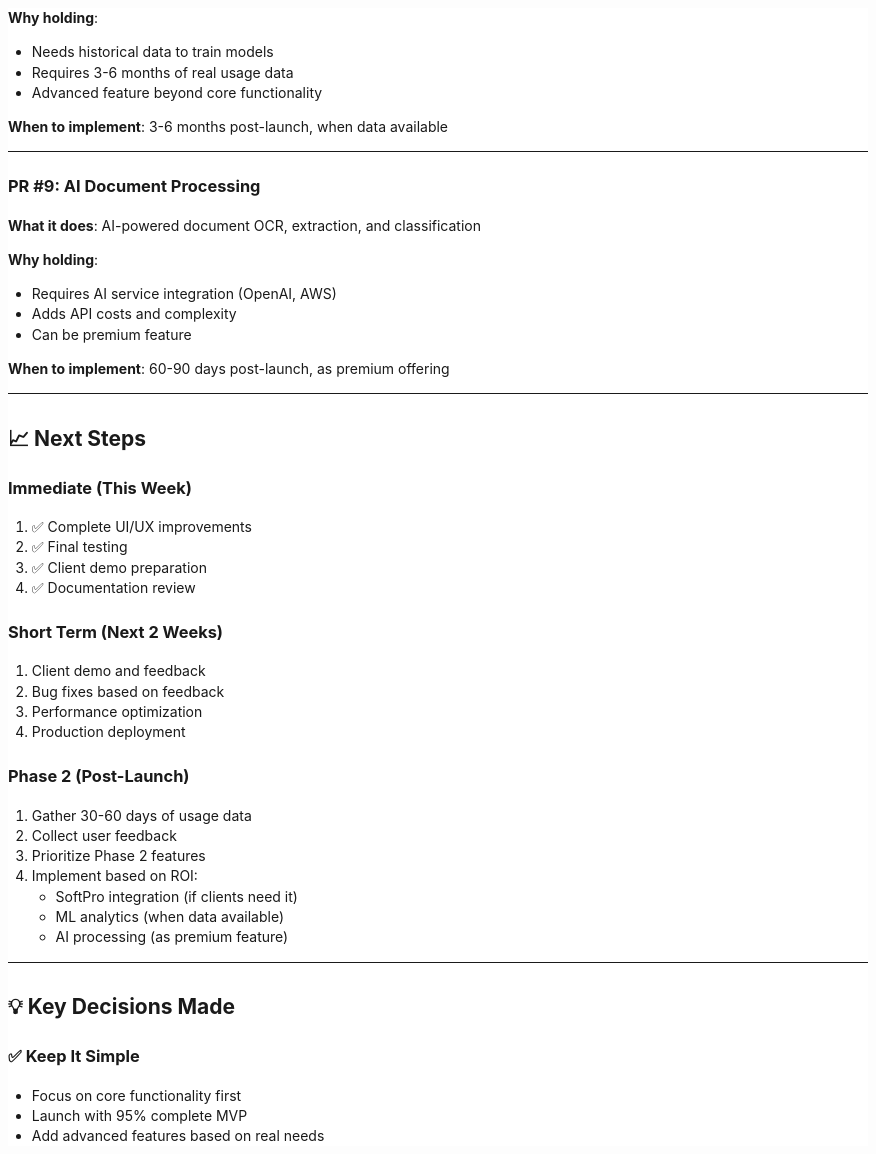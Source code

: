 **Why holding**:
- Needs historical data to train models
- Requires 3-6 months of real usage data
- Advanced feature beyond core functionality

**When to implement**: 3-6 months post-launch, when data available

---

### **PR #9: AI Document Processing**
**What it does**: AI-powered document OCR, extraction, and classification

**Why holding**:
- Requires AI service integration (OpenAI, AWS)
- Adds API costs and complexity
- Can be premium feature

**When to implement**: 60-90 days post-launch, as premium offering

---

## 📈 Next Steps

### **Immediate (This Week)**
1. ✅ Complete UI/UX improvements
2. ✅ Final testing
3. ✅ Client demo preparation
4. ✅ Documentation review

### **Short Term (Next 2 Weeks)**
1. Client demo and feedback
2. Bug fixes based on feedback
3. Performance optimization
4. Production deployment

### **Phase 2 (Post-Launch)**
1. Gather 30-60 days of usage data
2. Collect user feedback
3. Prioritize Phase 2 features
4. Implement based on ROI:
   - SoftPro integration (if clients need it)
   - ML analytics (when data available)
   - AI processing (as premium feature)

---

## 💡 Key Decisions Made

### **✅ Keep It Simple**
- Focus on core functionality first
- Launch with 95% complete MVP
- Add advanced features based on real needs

────────

Exercise brief: All of the lines above must be repeated without alteration, though the pictures are to be excluded.

Solution to this exercise:
Source code

: **Why holding**:
- Needs historical data to train models
- Requires 3-6 months of real usage data
- Advanced feature beyond core functionality

**When to implement**: 3-6 months post-launch, when data available

---

### **PR #9: AI Document Processing**
**What it does**: AI-powered document OCR, extraction, and classification

**Why holding**:
- Requires AI service integration (OpenAI, AWS)
- Adds API costs and complexity
- Can be premium feature

**When to implement**: 60-90 days post-launch, as premium offering

---

## 📈 Next Steps

### **Immediate (This Week)**
1. ✅ Complete UI/UX improvements
2. ✅ Final testing
3. ✅ Client demo preparation
4. ✅ Documentation review

### **Short Term (Next 2 Weeks)**
1. Client demo and feedback
2. Bug fixes based on feedback
3. Performance optimization
4. Production deployment

### **Phase 2 (Post-Launch)**
1. Gather 30-60 days of usage data
2. Collect user feedback
3. Prioritize Phase 2 features
4. Implement based on ROI:
   - SoftPro integration (if clients need it)
   - ML analytics (when data available)
   - AI processing (as premium feature)

---

## 💡 Key Decisions Made

### **✅ Keep It Simple**
- Focus on core functionality first
- Launch with 95% complete MVP
- Add advanced features based on real needs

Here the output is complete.